Interestingly, the “get over it, move on” attitude was prevalent among young black Bristolians interviewed last night by Points West during the lead up to the debate. It did cross my mind that the BBC was being selective with those interviewees being broadcast to make a point – although it was a good point. While it’s possible that some of the descendents of the trade may well have since settled in the city, it is an indirect connection as those slaves traded by the Bristol merchants did not come to Bristol but went directly to the Americas in exchange for cotton, molasses and such.

So, should we apologise? I’ve made my position clear. Who should apologise and who should receive it? Why should a twenty first century population apologise for something that happened two hundred years before they were born and therefore cannot have any responsibility for? There is also rank hypocrisy here that stinks like a slave ship. The Bristol slavers did not act alone. Their slaves were rounded up and sold to them by Africans. Africa is as responsible for this reprehensible trade in human misery as the Europeans who shipped them across the Atlantic. Unlike Europe, though, Africa is still doing it.

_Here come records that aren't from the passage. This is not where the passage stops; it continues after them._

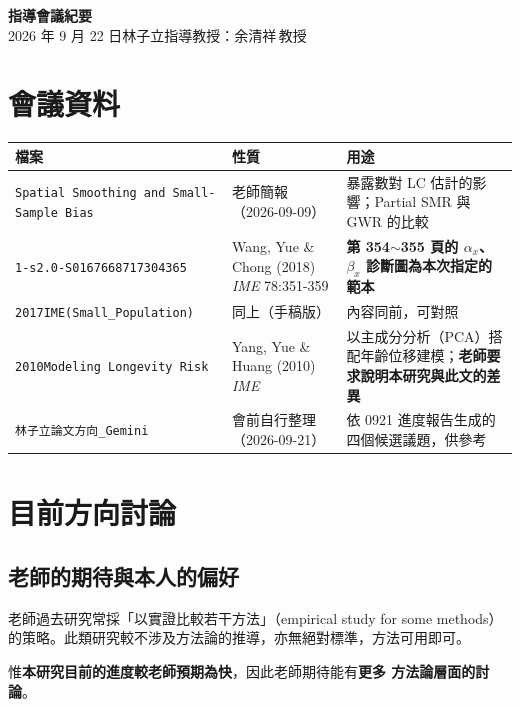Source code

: \documentclass[UTF8, fontset=macnew, a4paper, 12pt]{ctexart}
\begin{document}
\begin{center}
{\bfseries 指導會議紀要}\\[4pt]
{ 2026 年 9 月 22 日\quad 林子立\quad 指導教授：余清祥\,教授}
\end{center}

\vspace{6pt}

\section{會議資料}

\begin{table}[H]
\centering\small
\begin{tabular}{llp{6.6cm}}
\toprule
檔案 & 性質 & 用途\\
\midrule
\texttt{Spatial Smoothing and Small-Sample Bias} &
  老師簡報（2026-09-09） & 暴露數對 LC 估計的影響；Partial SMR 與 GWR 的比較\\
\texttt{1-s2.0-S0167668717304365} &
  Wang, Yue \& Chong (2018) \textit{IME} 78:351-359 &
  \textbf{第 354$\sim$355 頁的 $\alpha_x$、$\beta_x$ 診斷圖為本次指定的範本}\\
\texttt{2017IME(Small\_Population)} & 同上（手稿版） & 內容同前，可對照\\
\texttt{2010Modeling Longevity Risk} &
  Yang, Yue \& Huang (2010) \textit{IME} &
  以主成分分析（PCA）搭配年齡位移建模；\textbf{老師要求說明本研究與此文的差異}\\
\texttt{林子立論文方向\_Gemini} & 會前自行整理（2026-09-21） &
  依 0921 進度報告生成的四個候選議題，供參考\\
\bottomrule
\end{tabular}
\end{table}

\section{目前方向討論}

\subsection{老師的期待與本人的偏好}

老師過去研究常採「以實證比較若干方法」（empirical study for some methods）
的策略。此類研究較不涉及方法論的推導，亦無絕對標準，方法可用即可。

惟\textbf{本研究目前的進度較老師預期為快}，因此老師期待能有\textbf{更多
方法論層面的討論}。
\end{document}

I suggest the Empire hating hand wringers who so desperately seek an empty gesture from Bristol set their sights on something practical, such as working to stop the modern slave trade in Africa. Perhaps they should seek an apology from the modern slavers who are busy making a lucrative living from the sale of human flesh. That, of course, would mean dealing with some unpalatable realities; such as acknowledging that slavery is not a straightforward black and white race issue as one interviewee on the BBC tried to suggest yesterday. Oh, no, it’s rather more complex than simple hatred of white Europeans for something carried out two hundred odd years ago; rather more enigmatic than the facile identity politics being indulged in by the professional race hate whingers. Modern slavery is as ugly, cruel and barbaric as that carried out in the eighteenth century, and is being carried out now by black Africans to other black Africans; human flesh for profit irrespective of skin colour. You want to do something about slavery? Do something about that before you whinge about Bristol’s past.

I guess Marcel Berlins sums it up when he says:

The choice is between logic and principle (don’t apologise); and symbolism and hypocrisy (do).

Update: The debate voted in favour of an apology, whereas a BBC poll of over 9,000 people voted against. 91.7% against. One of those talking on the debate talked of “us” that is, white Bristolians, having to accept responsibility for what “we” have done. No, “we” have done nothing. “We” weren’t born. I suggest the gentleman who made the remarks (sorry, didn’t catch the name) removes the unctuous cod supper from his shoulder and inserts it somewhere more suitable. :dry:

2 Comments

  1. Say we do start apologising for stuff that happened several hundred years ago, where does it end? Do we start going further and further back in time? And then do we start making amends? All non-native Americans move out of North America? Who’d ‘ave em? 😉

  2. Well, certainly there’s a case for the French apologising for Napoleon… :whistle: and William the Conqueror… But then, should the English apologise to France for the hundred years war?

    It’s nonsense of course and only a particular type of whiny revisionist would seek to judge history using a contemporary yardstick.